Just like he was never his mother’s son. 

The resentment had only grown stronger after her death. 

“Well, she still raised you, boy. Gotta count for somethin’.”

“Yeah. It was something alright,” Tyler scratched the back of his head, just as he scratches the back of his head now as he rummages through his closet, pushing past all the dark clothing leftover from his goth phase--that admittedly, he isn’t  _ quite  _ over--and finding something brighter, since he was tasked with directing traffic. 

He finds an orange shirt, Halloween themed, “I don’t do costumes” and throws it on as he heads out the door without a second thought. He doesn’t care that it’s the middle of July. He’s already two minutes late. 

George is forgiving, and somehow that makes him feel even more guilty. On some level he knows he would be, and he constantly takes advantage of that. He always promises this is the last time in this pastime of getting away with murder, but knows that he’s trapped in this cycle with no way out. 

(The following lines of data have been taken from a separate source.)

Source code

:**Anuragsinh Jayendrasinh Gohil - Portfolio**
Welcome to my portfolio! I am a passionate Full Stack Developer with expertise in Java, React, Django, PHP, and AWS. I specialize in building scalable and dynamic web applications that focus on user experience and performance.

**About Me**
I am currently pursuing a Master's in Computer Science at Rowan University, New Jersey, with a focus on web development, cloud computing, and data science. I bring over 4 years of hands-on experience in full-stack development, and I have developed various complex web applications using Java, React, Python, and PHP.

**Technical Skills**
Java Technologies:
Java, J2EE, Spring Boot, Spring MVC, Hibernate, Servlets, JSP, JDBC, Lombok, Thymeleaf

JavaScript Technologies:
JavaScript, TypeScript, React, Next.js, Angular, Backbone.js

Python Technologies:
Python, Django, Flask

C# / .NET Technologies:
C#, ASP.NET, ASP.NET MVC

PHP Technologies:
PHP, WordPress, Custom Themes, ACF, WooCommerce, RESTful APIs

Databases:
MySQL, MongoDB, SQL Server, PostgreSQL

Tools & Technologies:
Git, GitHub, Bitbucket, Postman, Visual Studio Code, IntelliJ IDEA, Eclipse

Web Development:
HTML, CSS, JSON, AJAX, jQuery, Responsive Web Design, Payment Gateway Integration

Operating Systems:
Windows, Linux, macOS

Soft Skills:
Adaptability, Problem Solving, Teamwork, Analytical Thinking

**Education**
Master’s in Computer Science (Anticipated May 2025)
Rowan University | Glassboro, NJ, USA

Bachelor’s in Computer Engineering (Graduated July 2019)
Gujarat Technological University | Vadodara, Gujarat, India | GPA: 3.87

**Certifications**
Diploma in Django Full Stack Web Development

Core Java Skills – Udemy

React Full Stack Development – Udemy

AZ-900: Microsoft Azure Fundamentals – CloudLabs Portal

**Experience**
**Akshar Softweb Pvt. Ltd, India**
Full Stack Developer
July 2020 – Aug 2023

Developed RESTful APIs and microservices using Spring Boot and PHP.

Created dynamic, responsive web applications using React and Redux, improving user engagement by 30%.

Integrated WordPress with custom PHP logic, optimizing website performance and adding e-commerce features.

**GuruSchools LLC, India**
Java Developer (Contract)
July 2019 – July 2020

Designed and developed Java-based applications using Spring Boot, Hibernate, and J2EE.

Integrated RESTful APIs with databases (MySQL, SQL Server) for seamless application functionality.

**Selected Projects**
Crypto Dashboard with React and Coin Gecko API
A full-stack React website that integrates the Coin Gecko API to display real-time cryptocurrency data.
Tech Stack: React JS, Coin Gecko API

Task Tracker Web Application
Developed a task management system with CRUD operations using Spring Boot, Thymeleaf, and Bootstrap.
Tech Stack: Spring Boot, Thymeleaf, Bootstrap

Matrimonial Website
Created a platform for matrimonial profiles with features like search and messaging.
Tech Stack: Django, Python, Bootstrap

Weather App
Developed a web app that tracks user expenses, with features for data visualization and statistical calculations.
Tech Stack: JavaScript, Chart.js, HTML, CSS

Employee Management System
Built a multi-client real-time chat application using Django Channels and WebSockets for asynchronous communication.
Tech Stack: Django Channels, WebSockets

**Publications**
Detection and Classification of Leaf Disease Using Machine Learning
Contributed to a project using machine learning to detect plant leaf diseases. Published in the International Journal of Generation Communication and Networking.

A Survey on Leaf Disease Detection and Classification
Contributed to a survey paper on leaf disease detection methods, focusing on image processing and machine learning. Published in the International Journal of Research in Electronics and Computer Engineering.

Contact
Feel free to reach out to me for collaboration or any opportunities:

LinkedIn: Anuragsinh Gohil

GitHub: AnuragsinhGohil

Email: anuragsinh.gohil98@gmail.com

A bright yellow mustang pulls up, sound blaring from the speakers so loudly that the world seems to quake from the pulsing burst of what could only  _ loosely  _ be defined as music 

Lenny, the loudmouthed mouthpiece of the shop, who Tyler had considered a rival of sorts, even stretching back to their days playing cat-and-mouse in an alternating bully-victim role, going so far back to the playground during their tenure in elementary school. 

Customer service wasn’t quite Tyler’s strong suit, but Lenny knew how to work a crowd even if in private, he’s somehow even more of a big-headed dick than Tyler.

“Havin’ fun there, Shaw? Shame you’re gonna miss the show,” Lenny smiles as he sleazily wraps a hand around his passenger, who seems to have a reluctantly tight smile plastered on her face. 

“Careful there, you’re gonna blow your speakers out.”

“Eh, that’s alright. Got a place I can go to get them fixed in a jiffy...granted, the guy who works there tends to do nothing but botch jobs.”

“Speaking of botches, how you doin’ there, sweetheart?” Tyler leans forward on the open window frame, nodding to the girl. “I dunno if this scumbag is qualified to take care of such a doll like you…”

The girl giggles, her eyes ablaze and Tyler thinks he’s got her in the bag, until Lenny ruins the moment, the only thing he’s proven useful to do.

“Cute shirt,” Lenny leans forward, separating Tyler from his date. 

Tyler nearly whips the baton out of his hands as he motions for Lenny to take his leave, which he does, but not before revving up his engine with a shit-eating grin on his face. 

“Smell ya later, Shaw,” Lenny sneers with a peace gesture from his forehead, and speeds off into the expanding lot. 

Tyler grits his teeth, his free hand curled into a tight fist as he can hear George encourage him to just “let it go,” but grudges were not so easily forgotten on the man, and anger is the only fuel to his fire. 

He directs the rest of the faceless cars, falling into the comforting monotony of such an isolating, menial task. But the encounter with Lenny isn’t filtered into the back of his mind until one final car comes screeching towards him.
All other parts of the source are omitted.